Archive | May 2016

Phase 1 down…onto Phase 2!!!!

Chemo is OVAH!

That’s really all.  I don’t have a whole lot of other information to report.  The tumor has pulled away from the chest wall like it was supposed to and I have a consult with the Surgeon next week to talk about when and what we are going to do.  Then the next week I’m having an MRI done to see what is going on.

I can’t tell you how much of a relief it is to know that I only have like 2 more weeks of the poison flowing through my veins….and more importantly my hair will finally start to grow back in about 2-3 weeks!  VERY EXCITED.

Once I know more I’ll of course report it.

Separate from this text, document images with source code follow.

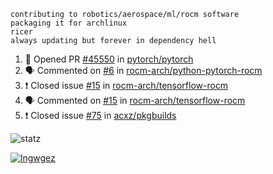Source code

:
 ```
contributing to robotics/aerospace/ml/rocm software
packaging it for archlinux
ricer
always updating but forever in dependency hell
```

<!--START_SECTION:activity-->
1. 💪 Opened PR [#45550](https://github.com/pytorch/pytorch/pull/45550) in [pytorch/pytorch](https://github.com/pytorch/pytorch)
2. 🗣 Commented on [#6](https://github.com/rocm-arch/python-pytorch-rocm/issues/6) in [rocm-arch/python-pytorch-rocm](https://github.com/rocm-arch/python-pytorch-rocm)
3. ❗️ Closed issue [#15](https://github.com/rocm-arch/tensorflow-rocm/issues/15) in [rocm-arch/tensorflow-rocm](https://github.com/rocm-arch/tensorflow-rocm)
4. 🗣 Commented on [#15](https://github.com/rocm-arch/tensorflow-rocm/issues/15) in [rocm-arch/tensorflow-rocm](https://github.com/rocm-arch/tensorflow-rocm)
5. ❗️ Closed issue [#75](https://github.com/acxz/pkgbuilds/issues/75) in [acxz/pkgbuilds](https://github.com/acxz/pkgbuilds)
<!--END_SECTION:activity-->


![statz](https://github-readme-stats.vercel.app/api?username=acxz&include_all_commits=true&show_icons=true)

[![lngwgez](https://github-readme-stats.vercel.app/api/top-langs/?username=acxz&layout=compact)](https://github.com/acxz/github-readme-stats)


<!--
**acxz/acxz** is a ✨ _special_ ✨ repository because its `README.md` (this file) appears on your GitHub profile.

Here are some ideas to get you started:

- 🔭 I’m currently working on ...
- 🌱 I’m currently learning ...
- 👯 I’m looking to collaborate on ...
- 🤔 I’m looking for help with ...
- 💬 Ask me about ...
- 📫 How to reach me: ...
- 😄 Pronouns: ...
- ⚡ Fun fact: ...
-->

I was thinking though…..This reminds me a lot of Basic Training.  They tear you down and build you back up.  In a lot of ways this is the same thing.  This has tore me down to my core physically and emotionally and will then be responsible for rebuilding myself to be a better person for having gone though all this.  So I guess I better decide what I want to do with this blank slate once I have it.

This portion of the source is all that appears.